Evaluating the Factual Consistency of LLMs Through News Summarization
The paper "Evaluating the Factual Consistency of LLMs Through News Summarization" provides an exploration of the propensity of LLMs to maintain factual consistency when generating news summaries. This research is particularly relevant in the context of natural language generation (NLG), where LLMs, while advanced in many respects, are known to exhibit hallucinatory behavior—that is, generating information not present in the source material.
To address this, the authors present the Factual Inconsistency Benchmark (FIB), a new benchmark designed to evaluate whether LLMs prefer factually consistent document continuations over inconsistent ones. The benchmark evaluates model performance by comparing the scores that LLMs assign to human-verified factually consistent summaries versus factually inconsistent summaries generated from various summarization models.
The authors conducted a comprehensive evaluation involving 23 LLMs, ranging from 1 billion to 176 billion parameters, sourced from six model families including BLOOM and OPT. The findings indicate that LLMs generally favor factually consistent summaries, assigning higher scores to them compared to factually inconsistent ones. However, a notable exception was observed: when factually inconsistent summaries contained verbatim content from the input document, LLMs displayed a higher tendency to favor these inconsistent summaries.
Noteworthy is the methodology for creating factually inconsistent summaries: they are generated via 22 models and subsequently annotated manually. The FIB is built upon summaries from the XSum and CNN/DM datasets, offering a robust testbed for abstractive and extractive summarization tasks, respectively.
The research offers several key insights:
- Factual Consistency Preference: LLMs generally demonstrate a bias towards consistent summaries. For instance, BLOOM shows an adherence to this preference 72.4% of the time.
- Verbatim Pitfalls: Despite this general preference, LLMs rarely prefer consistent summaries over inconsistent ones if the latter are extracted verbatim from input documents, exemplified by BLOOM's mere 9.6% preference rate in these scenarios.
- Scale and Consistency: There is an observed trend of increasing factual consistency with the scale of the model parameters.

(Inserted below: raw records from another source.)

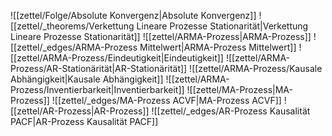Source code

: ![[zettel/Folge/Absolute Konvergenz|Absolute Konvergenz]]
![[zettel/_theorems/Verkettung Lineare Prozesse Stationarität|Verkettung Lineare Prozesse Stationarität]]
![[zettel/ARMA-Prozess|ARMA-Prozess]]
![[zettel/_edges/ARMA-Prozess Mittelwert|ARMA-Prozess Mittelwert]]
![[zettel/ARMA-Prozess/Eindeutigkeit|Eindeutigkeit]]
![[zettel/ARMA-Prozess/AR-Stationärität|AR-Stationärität]]
![[zettel/ARMA-Prozess/Kausale Abhängigkeit|Kausale Abhängigkeit]]
![[zettel/ARMA-Prozess/Inventierbarkeit|Inventierbarkeit]]
![[zettel/MA-Prozess|MA-Prozess]]
![[zettel/_edges/MA-Prozess ACVF|MA-Prozess ACVF]]
![[zettel/AR-Prozess|AR-Prozess]]
![[zettel/_edges/AR-Prozess Kausalität PACF|AR-Prozess Kausalität PACF]]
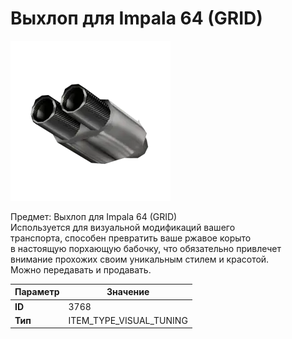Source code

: # Выхлоп для Impala 64 (GRID)

![Item Image](../img/3768.webp?raw=true)

Предмет: Выхлоп для Impala 64 (GRID)<br>Используется для визуальной модификаций вашего<br>транспорта, способен превратить ваше ржавое корыто<br>в настоящую порхающую бабочку, что обязательно привлечет<br>внимание прохожих своим уникальным стилем и красотой.<br>Можно передавать и продавать.


| Параметр | Значение |
|----------|----------|
| **ID** | 3768 |
| **Тип** | ITEM_TYPE_VISUAL_TUNING |

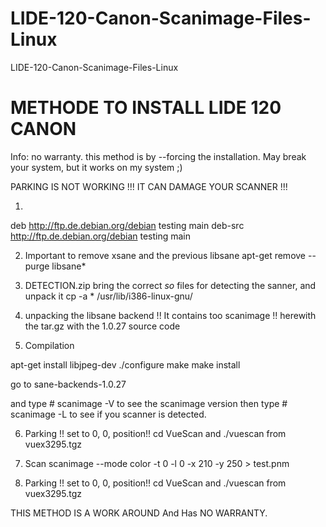 # LIDE-120-Canon-Scanimage-Files-Linux
LIDE-120-Canon-Scanimage-Files-Linux


# METHODE TO INSTALL LIDE 120 CANON

Info: no warranty. this method is by --forcing the installation. 
May break your system, but it works on my system ;)

PARKING IS NOT WORKING !!! IT CAN DAMAGE YOUR SCANNER !!!

1)
deb http://ftp.de.debian.org/debian testing main
deb-src http://ftp.de.debian.org/debian testing main


2) Important to remove xsane and the previous libsane 
apt-get remove --purge libsane*

3)  DETECTION.zip
    bring the correct *so* files for detecting the sanner, and 
    unpack it
    cp -a * /usr/lib/i386-linux-gnu/

4) unpacking the libsane backend !! It contains too scanimage !!
    herewith the tar.gz with the 1.0.27 source code

5) Compilation 

apt-get install libjpeg-dev
./configure 
make 
make install

go to sane-backends-1.0.27 

and type # scanimage -V  to see the scanimage version
then  type # scanimage -L  to see if you scanner is detected.

6) Parking !! set to 0, 0, position!!
   cd VueScan  and  ./vuescan 
   from vuex3295.tgz

7) Scan
 scanimage   --mode color  -t 0 -l 0 -x 210 -y 250  > test.pnm


8) Parking !! set to 0, 0, position!!
   cd VueScan  and  ./vuescan 
   from vuex3295.tgz

THIS METHOD IS A WORK AROUND And Has NO WARRANTY.
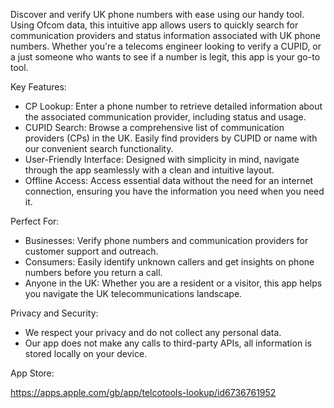Discover and verify UK phone numbers with ease using our handy tool. Using Ofcom data, this intuitive app allows users to quickly search for communication providers and status information associated with UK phone numbers. Whether you're a telecoms engineer looking to verify a CUPID, or a just someone who wants to see if a number is legit, this app is your go-to tool.

Key Features:

* CP Lookup: Enter a phone number to retrieve detailed information about the associated communication provider, including status and usage.
* CUPID Search: Browse a comprehensive list of communication providers (CPs) in the UK. Easily find providers by CUPID or name with our convenient search functionality.
* User-Friendly Interface: Designed with simplicity in mind, navigate through the app seamlessly with a clean and intuitive layout.
* Offline Access: Access essential data without the need for an internet connection, ensuring you have the information you need when you need it.

Perfect For:

* Businesses: Verify phone numbers and communication providers for customer support and outreach.
* Consumers: Easily identify unknown callers and get insights on phone numbers before you return a call.
* Anyone in the UK: Whether you are a resident or a visitor, this app helps you navigate the UK telecommunications landscape.

Privacy and Security:

* We respect your privacy and do not collect any personal data.
* Our app does not make any calls to third-party APIs, all information is stored locally on your device.

App Store:

https://apps.apple.com/gb/app/telcotools-lookup/id6736761952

- FactCC Efficacy: FactCC-generated factually inconsistent summaries pose a significant challenge to some LLMs, as they are often rated similarly to manually generated inconsistent summaries.
The paper contributes valuable tools and methodologies for assessing the factuality of LLMs, offering a critical view of their performance across models with different sizes and pretraining paradigms. The research paves the way for future work aimed at improving LLMs' handling of factual information, potentially extending these methodologies to other domains such as scientific literature and QA systems.

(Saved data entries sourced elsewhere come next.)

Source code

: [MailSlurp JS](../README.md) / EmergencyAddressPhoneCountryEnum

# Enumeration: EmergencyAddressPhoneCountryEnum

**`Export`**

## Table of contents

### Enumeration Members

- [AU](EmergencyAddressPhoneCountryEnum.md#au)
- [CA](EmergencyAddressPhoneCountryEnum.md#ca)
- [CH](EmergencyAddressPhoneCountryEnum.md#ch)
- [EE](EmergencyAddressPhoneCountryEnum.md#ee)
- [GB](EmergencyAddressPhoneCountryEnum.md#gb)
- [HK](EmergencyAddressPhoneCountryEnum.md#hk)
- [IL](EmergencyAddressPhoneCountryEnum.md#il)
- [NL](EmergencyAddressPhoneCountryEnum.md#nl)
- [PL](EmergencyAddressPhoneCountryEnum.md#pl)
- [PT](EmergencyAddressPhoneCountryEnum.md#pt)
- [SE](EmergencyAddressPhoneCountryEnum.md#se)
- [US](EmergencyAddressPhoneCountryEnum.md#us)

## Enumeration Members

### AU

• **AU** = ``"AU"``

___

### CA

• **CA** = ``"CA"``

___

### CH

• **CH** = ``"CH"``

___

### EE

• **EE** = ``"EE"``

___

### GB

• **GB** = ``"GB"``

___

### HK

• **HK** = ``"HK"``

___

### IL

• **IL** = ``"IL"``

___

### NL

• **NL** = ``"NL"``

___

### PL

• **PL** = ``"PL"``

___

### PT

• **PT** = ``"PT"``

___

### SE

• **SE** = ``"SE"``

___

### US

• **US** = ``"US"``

The benchmark and findings highlight the necessity for further advancements in ensuring LLMs' outputs are not only coherent but factually accurate, thus enhancing the reliability of AI-driven tasks in real-world applications. This work also emphasizes the importance of developing refined techniques for LLM evaluation, particularly those that incorporate nuanced mechanisms such as pointwise mutual information to better gauge model performance.